There is a very low likelihood that you won’t like the paper.
- When assigning your order, we match the paper’s discipline with the writer’s field/specialization. Since all our writers are graduates, we match the paper’s subject with the field the writer studied. For instance, if it’s a nursing paper, only a nursing graduate and writer will handle it. Furthermore, all our writers have academic writing experience and top-notch research skills.
- We have a quality assurance that reviews the paper before it gets to you. As such, we ensure that you get a paper that meets the required standard and will most definitely make the grade.
In the event that you don’t like your paper:
- The writer will revise the paper up to your pleasing. You have unlimited revisions. You simply need to highlight what specifically you don’t like about the paper, and the writer will make the amendments. The paper will be revised until you are satisfied. Revisions are free of charge
- We will have a different writer write the paper from scratch.
- Last resort, if the above does not work, we will refund your money.
Will the professor find out I didn’t write the paper myself?
Not at all. All papers are written from scratch. There is no way your tutor or instructor will realize that you did not write the paper yourself.

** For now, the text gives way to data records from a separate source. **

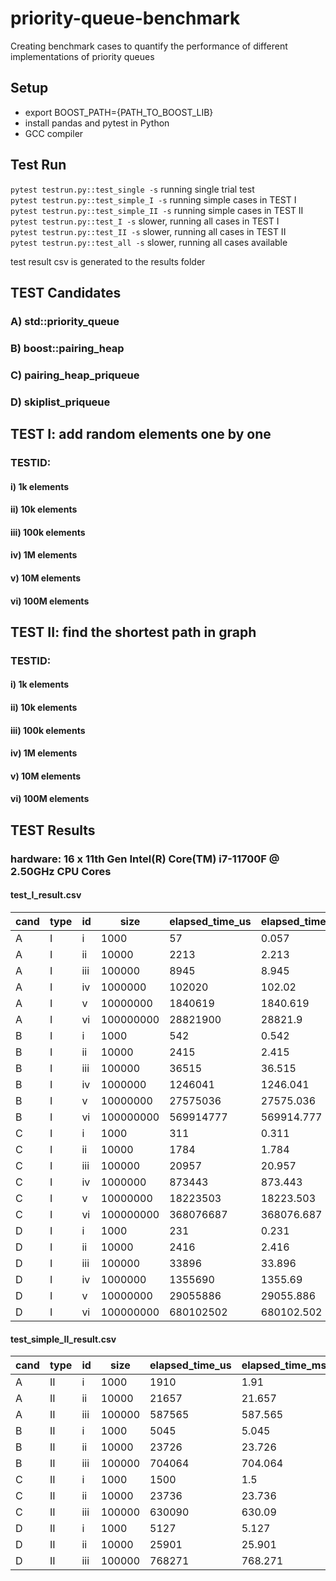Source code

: # priority-queue-benchmark
Creating benchmark cases to quantify the performance of different implementations of priority queues

## Setup
- export BOOST_PATH={PATH_TO_BOOST_LIB}
- install pandas and pytest in Python
- GCC compiler

## Test Run
```pytest testrun.py::test_single -s``` running single trial test  
```pytest testrun.py::test_simple_I -s``` running simple cases in TEST I  
```pytest testrun.py::test_simple_II -s``` running simple cases in TEST II  
```pytest testrun.py::test_I -s``` slower, running all cases in TEST I  
```pytest testrun.py::test_II -s``` slower, running all cases in TEST II  
```pytest testrun.py::test_all -s``` slower, running all cases available  

test result csv is generated to the results folder

## TEST Candidates
### A) std::priority_queue
### B) boost::pairing_heap
### C) pairing_heap_priqueue
### D) skiplist_priqueue

## TEST I: add random elements one by one
### TESTID:
#### i) 1k elements
#### ii) 10k elements
#### iii) 100k elements
#### iv) 1M elements
#### v) 10M elements
#### vi) 100M elements


## TEST II: find the shortest path in graph
### TESTID:
#### i) 1k elements
#### ii) 10k elements
#### iii) 100k elements
#### iv) 1M elements
#### v) 10M elements
#### vi) 100M elements

## TEST Results
### hardware: 16 x 11th Gen Intel(R) Core(TM) i7-11700F @ 2.50GHz CPU Cores

#### test_I_result.csv

|cand|type|id |size     |elapsed_time_us|elapsed_time_ms|elapsed_time_s       |
|----|----|---|---------|---------------|---------------|---------------------|
|A   |I   |i  |1000     |57             |0.057          |5.7e-05              |
|A   |I   |ii |10000    |2213           |2.213          |0.002213             |
|A   |I   |iii|100000   |8945           |8.945          |0.008945             |
|A   |I   |iv |1000000  |102020         |102.02         |0.10202              |
|A   |I   |v  |10000000 |1840619        |1840.619       |1.840619             |
|A   |I   |vi |100000000|28821900       |28821.9        |28.821900000000003   |
|B   |I   |i  |1000     |542            |0.542          |0.0005420000000000001|
|B   |I   |ii |10000    |2415           |2.415          |0.002415             |
|B   |I   |iii|100000   |36515          |36.515         |0.036515             |
|B   |I   |iv |1000000  |1246041        |1246.041       |1.246041             |
|B   |I   |v  |10000000 |27575036       |27575.036      |27.575036            |
|B   |I   |vi |100000000|569914777      |569914.777     |569.914777           |
|C   |I   |i  |1000     |311            |0.311          |0.000311             |
|C   |I   |ii |10000    |1784           |1.784          |0.001784             |
|C   |I   |iii|100000   |20957          |20.957         |0.020957             |
|C   |I   |iv |1000000  |873443         |873.443        |0.873443             |
|C   |I   |v  |10000000 |18223503       |18223.503      |18.223503            |
|C   |I   |vi |100000000|368076687      |368076.687     |368.076687           |
|D   |I   |i  |1000     |231            |0.231          |0.000231             |
|D   |I   |ii |10000    |2416           |2.416          |0.0024159999999999997|
|D   |I   |iii|100000   |33896          |33.896         |0.033896             |
|D   |I   |iv |1000000  |1355690        |1355.69        |1.35569              |
|D   |I   |v  |10000000 |29055886       |29055.886      |29.055885999999997   |
|D   |I   |vi |100000000|680102502      |680102.502     |680.102502           |


#### test_simple_II_result.csv

|cand|type|id |size   |elapsed_time_us|elapsed_time_ms|
|----|----|---|-------|---------------|---------------|
|A   |II  |i  |1000   |1910           |1.91           |
|A   |II  |ii |10000  |21657          |21.657         |
|A   |II  |iii|100000 |587565         |587.565        |
|B   |II  |i  |1000   |5045           |5.045          |
|B   |II  |ii |10000  |23726          |23.726         |
|B   |II  |iii|100000 |704064         |704.064        |
|C   |II  |i  |1000   |1500           |1.5            |
|C   |II  |ii |10000  |23736          |23.736         |
|C   |II  |iii|100000 |630090         |630.09         |
|D   |II  |i  |1000   |5127           |5.127          |
|D   |II  |ii |10000  |25901          |25.901         |
|D   |II  |iii|100000 |768271         |768.271        |
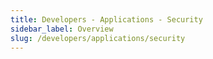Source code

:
 ```yaml
---
title: Developers - Applications - Security
sidebar_label: Overview
slug: /developers/applications/security
---
```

In fact, we recommend using our assignment help services for consistent results.
What if the paper is plagiarized?
We check all papers for plagiarism before we submit them. We use powerful plagiarism checking software such as SafeAssign, LopesWrite, and Turnitin. We also upload the plagiarism report so that you can review it. We understand that plagiarism is academic suicide. We would not take the risk of submitting plagiarized work and jeopardize your academic journey. Furthermore, we do not sell or use prewritten papers, and each paper is written from scratch.
When will I get my paper?
You determine when you get the paper by setting the deadline when placing the order. All papers are delivered within the deadline. We are well aware that we operate in a time-sensitive industry. As such, we have laid out strategies to ensure that the client receives the paper on time and they never miss the deadline. We understand that papers that are submitted late have some points deducted. We do not want you to miss any points due to late submission. We work on beating deadlines by huge margins in order to ensure that you have ample time to review the paper before you submit it.
Will anyone find out that I used your services?
We have a privacy and confidentiality policy that guides our work. We NEVER share any customer information with third parties. Noone will ever know that you used our assignment help services. It’s only between you and us. We are bound by our policies to protect the customer’s identity and information. All your information, such as your names, phone number, email, order information, and so on, are protected. We have robust security systems that ensure that your data is protected. Hacking our systems is close to impossible, and it has never happened.
How our Assignment Help Service Works
1. Place an order
You fill all the paper instructions in the order form. Make sure you include all the helpful materials so that our academic writers can deliver the perfect paper. It will also help to eliminate unnecessary revisions.
2. Pay for the order
Proceed to pay for the paper so that it can be assigned to one of our expert academic writers. The paper subject is matched with the writer’s area of specialization.
3. Track the progress
You communicate with the writer and know about the progress of the paper. The client can ask the writer for drafts of the paper. The client can upload extra material and include additional instructions from the lecturer. Receive a paper.
4. Download the paper
The paper is sent to your email and uploaded to your personal account. You also get a plagiarism report attached to your paper.
PLACE THIS ORDER OR A SIMILAR ORDER WITH US TODAY AND GET A PERFECT SCORE!!!